En alguna ocasión, y a propósito de esto y de la obra del artista, señalé que, si Almodóvar fuera un tipo mejor asesorado en materia artística, seguramente lo esté, aunque lo dudo, “usaría” la obra de Serlián Barreto para su próxima película. Y es que resulta tan elocuente su gozadera y sus vínculos con el cine que pareciera, de repente, que toda su iconografía se revela como una suerte de insubordinación a los posibles contextos cinematográficos hipertrofiados que le sirven —si acaso— como referentes. 

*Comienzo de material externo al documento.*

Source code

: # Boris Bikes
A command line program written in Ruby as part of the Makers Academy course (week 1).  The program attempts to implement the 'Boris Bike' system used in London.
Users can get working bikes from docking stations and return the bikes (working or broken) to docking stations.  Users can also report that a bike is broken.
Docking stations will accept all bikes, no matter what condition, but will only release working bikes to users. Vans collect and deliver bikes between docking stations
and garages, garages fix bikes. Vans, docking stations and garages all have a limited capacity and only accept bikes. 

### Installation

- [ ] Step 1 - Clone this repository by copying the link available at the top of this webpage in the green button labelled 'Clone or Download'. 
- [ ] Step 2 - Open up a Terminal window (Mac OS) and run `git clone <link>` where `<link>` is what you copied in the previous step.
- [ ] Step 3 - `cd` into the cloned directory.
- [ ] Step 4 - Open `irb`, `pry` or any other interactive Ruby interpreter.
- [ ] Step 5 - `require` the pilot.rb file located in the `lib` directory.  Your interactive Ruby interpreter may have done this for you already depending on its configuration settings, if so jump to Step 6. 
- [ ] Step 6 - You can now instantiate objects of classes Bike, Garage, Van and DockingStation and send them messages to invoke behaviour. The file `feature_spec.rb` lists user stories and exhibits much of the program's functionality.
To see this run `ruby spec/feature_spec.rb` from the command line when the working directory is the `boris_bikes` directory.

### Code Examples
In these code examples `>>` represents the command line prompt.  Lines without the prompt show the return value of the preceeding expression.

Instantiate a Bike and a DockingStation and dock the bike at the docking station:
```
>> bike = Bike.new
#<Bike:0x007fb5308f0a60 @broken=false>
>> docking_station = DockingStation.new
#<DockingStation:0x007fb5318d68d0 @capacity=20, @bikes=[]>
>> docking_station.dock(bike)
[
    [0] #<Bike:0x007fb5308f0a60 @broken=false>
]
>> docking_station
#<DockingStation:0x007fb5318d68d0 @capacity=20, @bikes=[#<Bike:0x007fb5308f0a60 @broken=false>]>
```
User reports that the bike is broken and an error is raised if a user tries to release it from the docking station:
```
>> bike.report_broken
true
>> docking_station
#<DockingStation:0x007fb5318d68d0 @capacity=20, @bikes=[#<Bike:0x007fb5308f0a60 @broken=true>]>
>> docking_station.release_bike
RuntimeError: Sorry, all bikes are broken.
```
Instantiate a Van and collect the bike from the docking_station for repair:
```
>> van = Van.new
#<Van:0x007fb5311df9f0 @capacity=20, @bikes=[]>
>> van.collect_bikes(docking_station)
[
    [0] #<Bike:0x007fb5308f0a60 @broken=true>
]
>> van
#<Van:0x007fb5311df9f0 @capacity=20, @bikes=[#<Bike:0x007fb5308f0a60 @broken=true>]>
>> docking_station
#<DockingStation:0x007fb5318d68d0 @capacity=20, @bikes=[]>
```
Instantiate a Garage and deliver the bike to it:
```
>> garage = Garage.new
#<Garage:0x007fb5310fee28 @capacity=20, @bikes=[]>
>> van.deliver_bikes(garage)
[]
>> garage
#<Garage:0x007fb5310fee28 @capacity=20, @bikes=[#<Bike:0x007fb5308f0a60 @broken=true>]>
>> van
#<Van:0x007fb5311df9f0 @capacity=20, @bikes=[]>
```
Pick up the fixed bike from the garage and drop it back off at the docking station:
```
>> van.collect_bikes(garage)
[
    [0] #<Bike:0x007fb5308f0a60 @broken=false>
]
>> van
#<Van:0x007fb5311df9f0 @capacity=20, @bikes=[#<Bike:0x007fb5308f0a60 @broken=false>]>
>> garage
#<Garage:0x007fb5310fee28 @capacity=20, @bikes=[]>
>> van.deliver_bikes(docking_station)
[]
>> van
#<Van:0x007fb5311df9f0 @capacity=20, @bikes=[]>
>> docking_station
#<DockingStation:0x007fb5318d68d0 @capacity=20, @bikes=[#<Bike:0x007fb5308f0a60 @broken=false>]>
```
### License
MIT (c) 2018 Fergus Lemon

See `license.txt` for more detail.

Los hábitos perceptivos que impone el régimen de la visualidad (y del entendimiento reinante), se descubren a veces en extremo normativizados y también viciados, lo que lleva a la postulación de miradas críticas escindidas y estrábicas que sepultan otras posibilidades interpretativas. De hecho, leer sus obras desde la existencia manifiesta de estos vínculos, resultaría un delicioso reto y un acto de justicia poética. 

Cuando Serlián, en un gesto al más puro estilo confesional, expresa: “Me interesa mucho el sentido narrativo de la obra y sus correlaciones —metafóricas— con la vida”, queda claro que lo suyo tiene poco de impostación concertada y mucho de enjundia. 

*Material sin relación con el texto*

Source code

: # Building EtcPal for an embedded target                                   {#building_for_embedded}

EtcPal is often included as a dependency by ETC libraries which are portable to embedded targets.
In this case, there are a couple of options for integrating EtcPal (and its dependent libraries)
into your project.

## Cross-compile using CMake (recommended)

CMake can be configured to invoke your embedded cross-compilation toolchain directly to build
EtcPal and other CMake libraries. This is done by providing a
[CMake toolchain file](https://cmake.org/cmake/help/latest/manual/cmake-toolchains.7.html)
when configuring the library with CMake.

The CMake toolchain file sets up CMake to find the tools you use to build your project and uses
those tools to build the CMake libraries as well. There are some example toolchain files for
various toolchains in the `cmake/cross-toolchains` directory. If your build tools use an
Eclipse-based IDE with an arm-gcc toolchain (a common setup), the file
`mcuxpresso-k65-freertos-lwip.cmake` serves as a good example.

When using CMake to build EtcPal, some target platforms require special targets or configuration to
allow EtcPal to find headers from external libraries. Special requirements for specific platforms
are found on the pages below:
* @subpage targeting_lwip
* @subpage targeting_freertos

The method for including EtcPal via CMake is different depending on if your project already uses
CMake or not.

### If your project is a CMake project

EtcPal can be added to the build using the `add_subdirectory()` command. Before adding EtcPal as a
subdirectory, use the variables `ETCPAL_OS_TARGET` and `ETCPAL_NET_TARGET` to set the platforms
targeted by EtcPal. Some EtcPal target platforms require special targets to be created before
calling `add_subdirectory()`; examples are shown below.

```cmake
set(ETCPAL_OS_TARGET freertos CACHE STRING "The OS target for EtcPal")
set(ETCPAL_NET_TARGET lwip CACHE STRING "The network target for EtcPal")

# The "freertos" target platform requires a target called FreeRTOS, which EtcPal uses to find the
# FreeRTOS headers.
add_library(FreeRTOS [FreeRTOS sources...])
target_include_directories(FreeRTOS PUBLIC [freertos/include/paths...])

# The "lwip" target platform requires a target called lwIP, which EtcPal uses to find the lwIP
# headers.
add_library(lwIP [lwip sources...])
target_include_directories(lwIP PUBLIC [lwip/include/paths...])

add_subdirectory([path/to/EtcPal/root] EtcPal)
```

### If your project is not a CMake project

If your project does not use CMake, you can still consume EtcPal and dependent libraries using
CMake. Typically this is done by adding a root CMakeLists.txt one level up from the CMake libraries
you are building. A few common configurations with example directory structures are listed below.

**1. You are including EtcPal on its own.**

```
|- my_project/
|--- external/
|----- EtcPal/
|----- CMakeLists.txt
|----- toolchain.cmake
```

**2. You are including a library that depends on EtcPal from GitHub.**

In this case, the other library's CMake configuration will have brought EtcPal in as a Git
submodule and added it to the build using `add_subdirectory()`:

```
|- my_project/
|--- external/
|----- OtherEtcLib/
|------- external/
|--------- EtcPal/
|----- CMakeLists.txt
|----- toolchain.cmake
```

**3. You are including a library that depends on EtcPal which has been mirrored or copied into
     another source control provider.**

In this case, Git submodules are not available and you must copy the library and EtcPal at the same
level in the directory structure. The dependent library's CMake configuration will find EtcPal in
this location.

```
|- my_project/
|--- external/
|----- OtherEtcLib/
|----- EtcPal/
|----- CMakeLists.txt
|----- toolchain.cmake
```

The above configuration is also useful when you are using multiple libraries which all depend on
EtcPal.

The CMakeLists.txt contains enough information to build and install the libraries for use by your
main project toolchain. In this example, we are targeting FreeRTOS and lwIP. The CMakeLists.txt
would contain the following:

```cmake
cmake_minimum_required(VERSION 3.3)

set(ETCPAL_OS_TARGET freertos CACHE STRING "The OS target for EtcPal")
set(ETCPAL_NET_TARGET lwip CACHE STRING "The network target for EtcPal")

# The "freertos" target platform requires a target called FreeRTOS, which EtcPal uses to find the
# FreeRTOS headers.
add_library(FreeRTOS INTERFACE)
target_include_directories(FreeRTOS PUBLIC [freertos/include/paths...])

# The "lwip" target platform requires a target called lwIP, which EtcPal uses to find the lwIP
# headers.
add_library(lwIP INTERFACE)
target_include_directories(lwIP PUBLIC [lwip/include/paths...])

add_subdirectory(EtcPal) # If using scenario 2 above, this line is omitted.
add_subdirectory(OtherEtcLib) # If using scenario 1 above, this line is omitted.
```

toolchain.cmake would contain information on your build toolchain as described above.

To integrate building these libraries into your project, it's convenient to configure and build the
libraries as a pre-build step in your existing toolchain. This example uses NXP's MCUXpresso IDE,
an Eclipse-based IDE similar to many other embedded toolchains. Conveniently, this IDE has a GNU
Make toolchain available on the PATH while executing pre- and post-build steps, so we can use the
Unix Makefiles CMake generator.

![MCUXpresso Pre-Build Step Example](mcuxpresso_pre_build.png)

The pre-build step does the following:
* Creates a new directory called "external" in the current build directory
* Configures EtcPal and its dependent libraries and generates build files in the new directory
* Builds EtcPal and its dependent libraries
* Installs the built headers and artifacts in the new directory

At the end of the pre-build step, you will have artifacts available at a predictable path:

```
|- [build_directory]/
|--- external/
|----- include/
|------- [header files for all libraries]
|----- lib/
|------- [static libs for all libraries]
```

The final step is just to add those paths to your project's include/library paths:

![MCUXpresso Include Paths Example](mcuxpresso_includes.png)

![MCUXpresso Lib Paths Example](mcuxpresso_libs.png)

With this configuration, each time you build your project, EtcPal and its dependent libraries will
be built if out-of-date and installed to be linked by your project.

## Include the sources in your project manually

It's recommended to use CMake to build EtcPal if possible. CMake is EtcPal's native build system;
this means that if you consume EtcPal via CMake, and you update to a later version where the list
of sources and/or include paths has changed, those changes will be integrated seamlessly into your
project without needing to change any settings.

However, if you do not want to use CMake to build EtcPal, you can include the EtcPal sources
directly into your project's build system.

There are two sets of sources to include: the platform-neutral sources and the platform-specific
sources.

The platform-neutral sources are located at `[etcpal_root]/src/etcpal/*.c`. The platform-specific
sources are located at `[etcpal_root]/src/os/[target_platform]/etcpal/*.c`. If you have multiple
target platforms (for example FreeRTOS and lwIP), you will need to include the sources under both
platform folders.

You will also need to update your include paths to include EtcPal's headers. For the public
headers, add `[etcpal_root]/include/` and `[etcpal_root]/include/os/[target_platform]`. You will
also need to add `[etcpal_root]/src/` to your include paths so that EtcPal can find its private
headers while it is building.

Lo de la correlación metafórica con la vida me dejó sin palabras, toda vez que yo mismo no concibo la escritura, el hecho y la acción de escribir, sin esas implicaciones existenciales y también arrabaleras. 

Serlián Barreto es un Dandi, qué duda cabe. Disfruta de la vida con la misma intensidad y espesura que goza de la pintura. Así, por ejemplo, desde el campo de esta última explica —o lo intenta— los accidentes y clímax de la primera. Entre vida y obra se teje entonces una relación amistosa y homologante que advierte de ese estado cíclido y recurrente del arte en el que conspiran al unísono el place y la aspiración

La teatralidad, el sentido retórico y la ampliación que satisface una interpretación de toda la simbólica contenida en la obra, hacen de todo acercamiento a las superficies del artista, un acto erótico en sí mismo. 

Esa dinámica de seducción abre la puerta para una exégesis frondosa y lubricada del placer (y la incertidumbre) que provocan sus imágenes. Sin tener que precisar todo el panorama de los rasgos conceptuales y de las señas morfológicas de su trabajo, es posible, igualmente, llegar a la consideración de que estamos en presencia de un grande la pintura cubana más joven. 

Toda esta narrativa no es sino la evidencia presumible de que llegamos a otra condición de hecho pictórico. Esa que habla de la pintura como texto, como escenario en el que convergen, para fortuna del arte, la gramática expandida de toda una praxis. 

Perversa resultará siempre la historia y más aún aquellos que yo la escriben. Habrá que dejar pasar el tiempo, observando desde la cercanía y la complicidad para colegir, con sobrada independencia y hasta cierta cuota de altanería, el posicionamiento feroz de este artista.